As a child I was the adventurer of the family and on hikes, my sister Kare and I always led the pack anxious to see what was around the next bend.  Many times, while walking somewhere I would notice a path and veer off to find out where it went; probably not the smartest thing to do but I couldn’t stand not knowing.  In 2007 I began studying the mind, body and spirit connection and started looking at things from the ‘energy’ perspective.  Everything either feeds or bleeds, and some things that initially feed will ultimately bleed if we linger too long. 



I look to the sea,
Reflections in the waves spark my memory,
Some happy, some sad,
I think of childhood friends and the dreams we had,
We lived happily forever, so the story goes,
But somehow we missed out on the pot of gold
But we'll try best that we can to carry on

            Since childhood, I often stop to look back and reflect;    “Where have I been, where am I at, and where am I going?”   Failure has been my companion more times than  necessary, and there were ‘happily ever after’s’ that never happened.  Being more than half way through life, every so often I ask myself, "How do I get to where I want to go?" At times I have questioned God, myself, and my alleged Guardian Angels and even contemplated kicking some Angel butt and telling them they were nothing but a bunch of dumb asses.   But again I would find myself praying…to God,  the universe, and even to my Guardian Angels,  seeking direction and asking  for wisdom.

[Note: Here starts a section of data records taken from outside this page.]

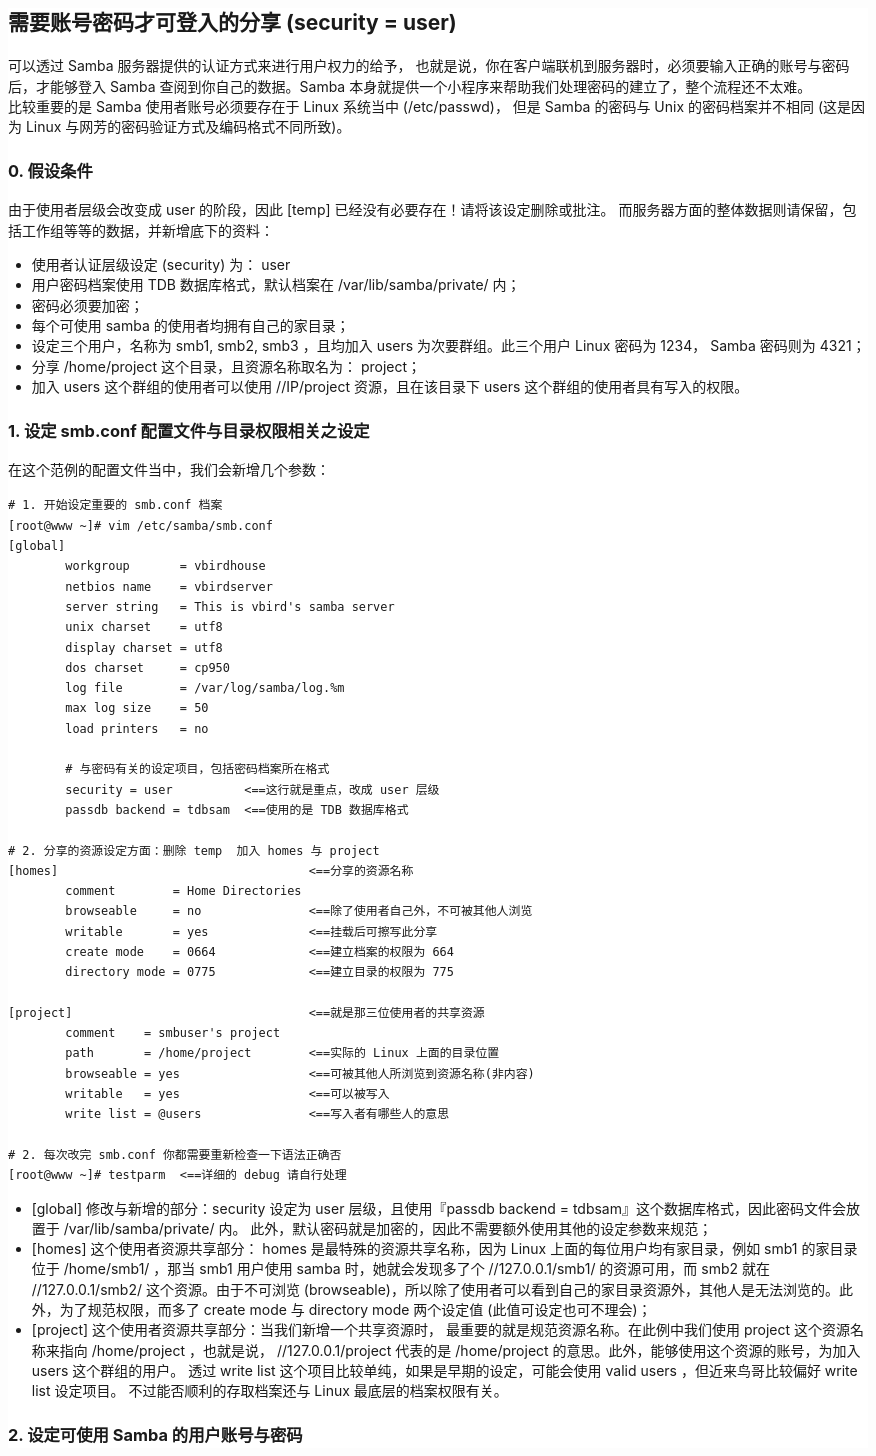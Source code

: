 ## 需要账号密码才可登入的分享 (security = user)
可以透过 Samba 服务器提供的认证方式来进行用户权力的给予， 也就是说，你在客户端联机到服务器时，必须要输入正确的账号与密码后，才能够登入 Samba 查阅到你自己的数据。Samba 本身就提供一个小程序来帮助我们处理密码的建立了，整个流程还不太难。  
比较重要的是 Samba 使用者账号必须要存在于 Linux 系统当中 (/etc/passwd)， 但是 Samba 的密码与 Unix 的密码档案并不相同 (这是因为 Linux 与网芳的密码验证方式及编码格式不同所致)。
### 0. 假设条件
由于使用者层级会改变成 user 的阶段，因此 [temp] 已经没有必要存在！请将该设定删除或批注。 而服务器方面的整体数据则请保留，包括工作组等等的数据，并新增底下的资料：
* 使用者认证层级设定 (security) 为： user
* 用户密码档案使用 TDB 数据库格式，默认档案在 /var/lib/samba/private/ 内；
* 密码必须要加密；
* 每个可使用 samba 的使用者均拥有自己的家目录；
* 设定三个用户，名称为 smb1, smb2, smb3 ，且均加入 users 为次要群组。此三个用户 Linux 密码为 1234， Samba 密码则为 4321；
* 分享 /home/project 这个目录，且资源名称取名为： project；
* 加入 users 这个群组的使用者可以使用 //IP/project 资源，且在该目录下 users 这个群组的使用者具有写入的权限。
### 1. 设定 smb.conf 配置文件与目录权限相关之设定
在这个范例的配置文件当中，我们会新增几个参数：
```
# 1. 开始设定重要的 smb.conf 档案
[root@www ~]# vim /etc/samba/smb.conf
[global]
        workgroup       = vbirdhouse
        netbios name    = vbirdserver
        server string   = This is vbird's samba server
        unix charset    = utf8
        display charset = utf8
        dos charset     = cp950
        log file        = /var/log/samba/log.%m
        max log size    = 50
        load printers	= no

        # 与密码有关的设定项目，包括密码档案所在格式
        security = user          <==这行就是重点，改成 user 层级
        passdb backend = tdbsam  <==使用的是 TDB 数据库格式

# 2. 分享的资源设定方面：删除 temp  加入 homes 与 project
[homes]                                   <==分享的资源名称
        comment        = Home Directories
        browseable     = no               <==除了使用者自己外，不可被其他人浏览
        writable       = yes              <==挂载后可擦写此分享
        create mode    = 0664             <==建立档案的权限为 664
        directory mode = 0775             <==建立目录的权限为 775

[project]                                 <==就是那三位使用者的共享资源
        comment    = smbuser's project
        path       = /home/project        <==实际的 Linux 上面的目录位置
        browseable = yes                  <==可被其他人所浏览到资源名称(非内容)
        writable   = yes                  <==可以被写入
        write list = @users               <==写入者有哪些人的意思

# 2. 每次改完 smb.conf 你都需要重新检查一下语法正确否
[root@www ~]# testparm  <==详细的 debug 请自行处理
```
* [global] 修改与新增的部分：security 设定为 user 层级，且使用『passdb backend = tdbsam』这个数据库格式，因此密码文件会放置于 /var/lib/samba/private/ 内。 此外，默认密码就是加密的，因此不需要额外使用其他的设定参数来规范；
* [homes] 这个使用者资源共享部分： homes 是最特殊的资源共享名称，因为 Linux 上面的每位用户均有家目录，例如 smb1 的家目录位于 /home/smb1/ ，那当 smb1 用户使用 samba 时，她就会发现多了个 //127.0.0.1/smb1/ 的资源可用，而 smb2 就在 //127.0.0.1/smb2/ 这个资源。由于不可浏览 (browseable)，所以除了使用者可以看到自己的家目录资源外，其他人是无法浏览的。此外，为了规范权限，而多了 create mode 与 directory mode 两个设定值 (此值可设定也可不理会)；
* [project] 这个使用者资源共享部分：当我们新增一个共享资源时， 最重要的就是规范资源名称。在此例中我们使用 project 这个资源名称来指向 /home/project ，也就是说， //127.0.0.1/project 代表的是 /home/project 的意思。此外，能够使用这个资源的账号，为加入 users 这个群组的用户。 透过 write list 这个项目比较单纯，如果是早期的设定，可能会使用 valid users ，但近来鸟哥比较偏好 write list 设定项目。 不过能否顺利的存取档案还与 Linux 最底层的档案权限有关。
### 2. 设定可使用 Samba 的用户账号与密码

A gathering of angels appeared above my head,
They sang to me this song of hope and this is what they said,
They said come sail away, come sail away, come sail away with me lads,
Come sail away, come sail away, come sail away with me,
Come sail away, come sail away, come sail away with me baby,
Come sail away, come sail away, come sail away with me

               
And one day, the answer came and it is quite simple; the ‘power of next’.   Who is standing next to you?  Who are you investing your energy – time and resources - in?    Until then I thought that most people had been a positive experience.  But it was as though I was being probed further.   How long have I hung on to relationships that have outlived the purpose of our lives intersecting?  Who has been let in that shouldn’t have?   Who did I keep out that should have been let in?   I thought back to my college years;  a boss saw leadership qualities and begged me to stay with the company and let her mentor me into a management position but I didn’t have the confidence and moved on;  the young men who stepped forward and offered their friendship and love, the same men who actually turned out to be great people.   

But there were times when opportunity knocked on my door and I brought the wrong people along because I could see the potential in them, while at the same time, pushing my own horizon further away.  

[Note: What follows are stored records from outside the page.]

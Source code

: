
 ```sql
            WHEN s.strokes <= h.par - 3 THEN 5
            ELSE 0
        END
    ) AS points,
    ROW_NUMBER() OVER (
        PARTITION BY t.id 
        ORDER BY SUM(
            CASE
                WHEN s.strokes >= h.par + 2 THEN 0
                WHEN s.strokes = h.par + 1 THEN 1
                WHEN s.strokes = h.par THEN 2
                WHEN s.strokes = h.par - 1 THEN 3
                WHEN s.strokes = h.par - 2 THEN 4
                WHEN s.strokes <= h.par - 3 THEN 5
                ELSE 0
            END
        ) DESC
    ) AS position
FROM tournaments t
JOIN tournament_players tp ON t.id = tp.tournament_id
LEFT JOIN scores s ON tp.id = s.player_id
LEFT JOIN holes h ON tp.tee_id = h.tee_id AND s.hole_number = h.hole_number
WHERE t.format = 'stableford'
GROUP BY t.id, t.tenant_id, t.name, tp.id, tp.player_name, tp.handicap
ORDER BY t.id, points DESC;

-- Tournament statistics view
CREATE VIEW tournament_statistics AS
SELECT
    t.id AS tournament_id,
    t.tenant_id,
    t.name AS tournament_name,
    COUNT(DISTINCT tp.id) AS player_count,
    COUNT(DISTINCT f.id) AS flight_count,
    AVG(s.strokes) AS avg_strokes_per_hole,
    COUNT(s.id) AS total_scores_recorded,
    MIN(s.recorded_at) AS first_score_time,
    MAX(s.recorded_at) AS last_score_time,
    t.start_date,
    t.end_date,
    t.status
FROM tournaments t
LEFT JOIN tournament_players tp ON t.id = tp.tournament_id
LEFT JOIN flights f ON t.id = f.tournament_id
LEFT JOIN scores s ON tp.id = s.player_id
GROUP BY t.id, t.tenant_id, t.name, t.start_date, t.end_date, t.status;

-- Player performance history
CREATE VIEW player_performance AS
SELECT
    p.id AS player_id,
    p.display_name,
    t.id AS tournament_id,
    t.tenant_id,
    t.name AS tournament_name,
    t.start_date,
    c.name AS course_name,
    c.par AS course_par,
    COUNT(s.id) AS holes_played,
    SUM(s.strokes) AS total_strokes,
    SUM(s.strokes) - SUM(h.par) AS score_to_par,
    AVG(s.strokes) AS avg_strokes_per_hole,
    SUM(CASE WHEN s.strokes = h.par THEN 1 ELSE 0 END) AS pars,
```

       My eyes were opened to well-meaning people who come along and, rather than walking with us thru overcoming our fears and failures, they help us repackage it so that it looks prettier, more palatable and convenient to them.  Yet we find ourselves eventually doing nothing more than the hokey pokey but to a different song.  

       There were times I was too shy to step forward with what I had to bring to the table when I spotted people with shared passion, goals and energy, only to find out years later that they had identified the same in me but the message I gave was that of disinterest and it discouraged them from stepping out.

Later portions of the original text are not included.